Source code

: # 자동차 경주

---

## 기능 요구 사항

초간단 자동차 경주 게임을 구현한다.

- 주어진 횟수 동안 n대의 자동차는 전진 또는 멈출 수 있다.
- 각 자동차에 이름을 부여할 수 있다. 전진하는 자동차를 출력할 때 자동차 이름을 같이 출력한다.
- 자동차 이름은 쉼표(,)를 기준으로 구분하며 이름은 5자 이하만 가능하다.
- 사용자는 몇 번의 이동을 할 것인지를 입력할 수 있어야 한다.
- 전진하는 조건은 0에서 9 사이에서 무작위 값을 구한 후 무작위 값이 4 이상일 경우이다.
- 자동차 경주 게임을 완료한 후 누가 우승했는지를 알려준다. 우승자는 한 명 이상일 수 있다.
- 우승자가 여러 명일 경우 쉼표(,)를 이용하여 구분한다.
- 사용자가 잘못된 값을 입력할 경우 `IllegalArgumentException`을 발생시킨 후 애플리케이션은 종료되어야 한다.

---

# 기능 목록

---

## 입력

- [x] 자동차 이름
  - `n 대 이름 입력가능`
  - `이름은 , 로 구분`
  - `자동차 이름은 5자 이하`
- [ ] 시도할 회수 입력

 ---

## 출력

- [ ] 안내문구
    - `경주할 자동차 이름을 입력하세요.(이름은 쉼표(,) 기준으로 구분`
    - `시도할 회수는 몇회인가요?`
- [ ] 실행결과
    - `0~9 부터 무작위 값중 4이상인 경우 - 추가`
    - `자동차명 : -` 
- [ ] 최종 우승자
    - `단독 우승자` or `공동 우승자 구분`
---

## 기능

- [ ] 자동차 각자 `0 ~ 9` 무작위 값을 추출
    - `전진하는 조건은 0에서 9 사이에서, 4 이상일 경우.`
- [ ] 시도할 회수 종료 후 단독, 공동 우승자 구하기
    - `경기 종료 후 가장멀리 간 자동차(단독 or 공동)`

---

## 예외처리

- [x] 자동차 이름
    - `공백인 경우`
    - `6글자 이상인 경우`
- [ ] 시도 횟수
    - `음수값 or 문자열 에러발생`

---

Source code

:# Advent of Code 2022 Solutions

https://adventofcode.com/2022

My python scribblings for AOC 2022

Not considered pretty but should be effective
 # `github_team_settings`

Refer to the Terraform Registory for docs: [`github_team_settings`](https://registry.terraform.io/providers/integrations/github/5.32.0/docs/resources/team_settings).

• **The task**:
Reproduce exactly, and with no other material, the lines between those holding "- 자동차 경주 게임을" and "- [ ] 시도할 회수 종료 후 단독, 공동 우승자 구하기", inclusive.

• **Output for this exercise**:
- 자동차 경주 게임을 완료한 후 누가 우승했는지를 알려준다. 우승자는 한 명 이상일 수 있다.
- 우승자가 여러 명일 경우 쉼표(,)를 이용하여 구분한다.
- 사용자가 잘못된 값을 입력할 경우 `IllegalArgumentException`을 발생시킨 후 애플리케이션은 종료되어야 한다.

---

# 기능 목록

---

## 입력

- [x] 자동차 이름
  - `n 대 이름 입력가능`
  - `이름은 , 로 구분`
  - `자동차 이름은 5자 이하`
- [ ] 시도할 회수 입력

 ---

## 출력

- [ ] 안내문구
    - `경주할 자동차 이름을 입력하세요.(이름은 쉼표(,) 기준으로 구분`
    - `시도할 회수는 몇회인가요?`
- [ ] 실행결과
    - `0~9 부터 무작위 값중 4이상인 경우 - 추가`
    - `자동차명 : -` 
- [ ] 최종 우승자
    - `단독 우승자` or `공동 우승자 구분`
---

## 기능

- [ ] 자동차 각자 `0 ~ 9` 무작위 값을 추출
    - `전진하는 조건은 0에서 9 사이에서, 4 이상일 경우.`
- [ ] 시도할 회수 종료 후 단독, 공동 우승자 구하기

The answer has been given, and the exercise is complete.